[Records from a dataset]
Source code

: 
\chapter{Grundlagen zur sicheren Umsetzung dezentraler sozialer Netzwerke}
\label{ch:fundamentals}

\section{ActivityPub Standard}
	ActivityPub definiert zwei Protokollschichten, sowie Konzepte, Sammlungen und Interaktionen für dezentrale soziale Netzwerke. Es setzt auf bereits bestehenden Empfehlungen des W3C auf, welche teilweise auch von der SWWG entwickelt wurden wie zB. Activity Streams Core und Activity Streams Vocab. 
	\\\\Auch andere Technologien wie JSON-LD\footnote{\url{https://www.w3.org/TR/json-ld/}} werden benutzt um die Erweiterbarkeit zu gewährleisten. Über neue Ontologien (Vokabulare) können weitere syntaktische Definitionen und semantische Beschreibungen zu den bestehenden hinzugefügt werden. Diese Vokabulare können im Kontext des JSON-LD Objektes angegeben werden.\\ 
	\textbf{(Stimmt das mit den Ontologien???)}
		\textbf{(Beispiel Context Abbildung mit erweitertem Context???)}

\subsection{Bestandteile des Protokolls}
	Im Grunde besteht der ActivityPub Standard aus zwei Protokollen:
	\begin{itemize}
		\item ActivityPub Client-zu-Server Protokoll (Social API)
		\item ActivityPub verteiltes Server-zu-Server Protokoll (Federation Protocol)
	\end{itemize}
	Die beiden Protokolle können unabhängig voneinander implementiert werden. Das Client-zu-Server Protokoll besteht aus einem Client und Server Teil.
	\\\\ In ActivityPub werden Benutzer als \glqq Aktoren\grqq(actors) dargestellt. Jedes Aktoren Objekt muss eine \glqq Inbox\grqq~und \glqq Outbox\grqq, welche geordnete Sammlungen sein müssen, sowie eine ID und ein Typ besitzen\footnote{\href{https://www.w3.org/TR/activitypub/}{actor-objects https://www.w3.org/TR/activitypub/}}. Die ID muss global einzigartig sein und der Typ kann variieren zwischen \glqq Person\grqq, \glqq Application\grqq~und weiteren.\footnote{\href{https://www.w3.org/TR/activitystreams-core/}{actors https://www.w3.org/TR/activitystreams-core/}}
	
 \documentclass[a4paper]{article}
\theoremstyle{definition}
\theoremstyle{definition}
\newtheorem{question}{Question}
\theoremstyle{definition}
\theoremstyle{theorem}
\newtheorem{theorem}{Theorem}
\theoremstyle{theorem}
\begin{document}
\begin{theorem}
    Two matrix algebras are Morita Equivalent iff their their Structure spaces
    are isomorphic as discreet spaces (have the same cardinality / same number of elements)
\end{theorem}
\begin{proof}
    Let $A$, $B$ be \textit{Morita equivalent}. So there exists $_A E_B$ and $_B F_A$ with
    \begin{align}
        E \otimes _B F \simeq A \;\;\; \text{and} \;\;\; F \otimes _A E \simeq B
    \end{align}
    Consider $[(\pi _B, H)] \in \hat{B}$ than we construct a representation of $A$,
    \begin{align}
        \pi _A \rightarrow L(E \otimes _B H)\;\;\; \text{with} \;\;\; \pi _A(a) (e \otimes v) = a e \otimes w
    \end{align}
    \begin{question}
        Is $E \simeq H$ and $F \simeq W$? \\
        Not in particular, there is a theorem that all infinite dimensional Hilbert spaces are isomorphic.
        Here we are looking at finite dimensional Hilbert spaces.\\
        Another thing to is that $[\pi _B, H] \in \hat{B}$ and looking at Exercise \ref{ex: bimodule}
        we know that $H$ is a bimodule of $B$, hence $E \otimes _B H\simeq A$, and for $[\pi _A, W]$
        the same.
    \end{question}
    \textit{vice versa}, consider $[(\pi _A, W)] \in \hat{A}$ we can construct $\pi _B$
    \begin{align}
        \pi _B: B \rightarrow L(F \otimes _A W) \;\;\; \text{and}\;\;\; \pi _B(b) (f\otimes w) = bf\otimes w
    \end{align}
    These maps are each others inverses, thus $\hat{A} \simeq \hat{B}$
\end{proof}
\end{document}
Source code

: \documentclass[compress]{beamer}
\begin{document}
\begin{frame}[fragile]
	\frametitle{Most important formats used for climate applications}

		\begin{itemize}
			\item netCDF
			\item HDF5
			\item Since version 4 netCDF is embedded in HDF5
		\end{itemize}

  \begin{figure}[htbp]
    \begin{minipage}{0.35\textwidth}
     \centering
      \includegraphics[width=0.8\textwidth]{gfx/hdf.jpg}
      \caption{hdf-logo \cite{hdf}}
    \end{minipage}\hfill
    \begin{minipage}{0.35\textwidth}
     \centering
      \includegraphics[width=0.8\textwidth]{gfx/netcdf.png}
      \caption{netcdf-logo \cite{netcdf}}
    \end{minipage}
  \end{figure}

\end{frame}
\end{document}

Exercise brief:
Each line above that contains the word "documentclass" should be returned.

Solution for this problem:
 \documentclass[a4paper]{article}
: \documentclass[compress]{beamer}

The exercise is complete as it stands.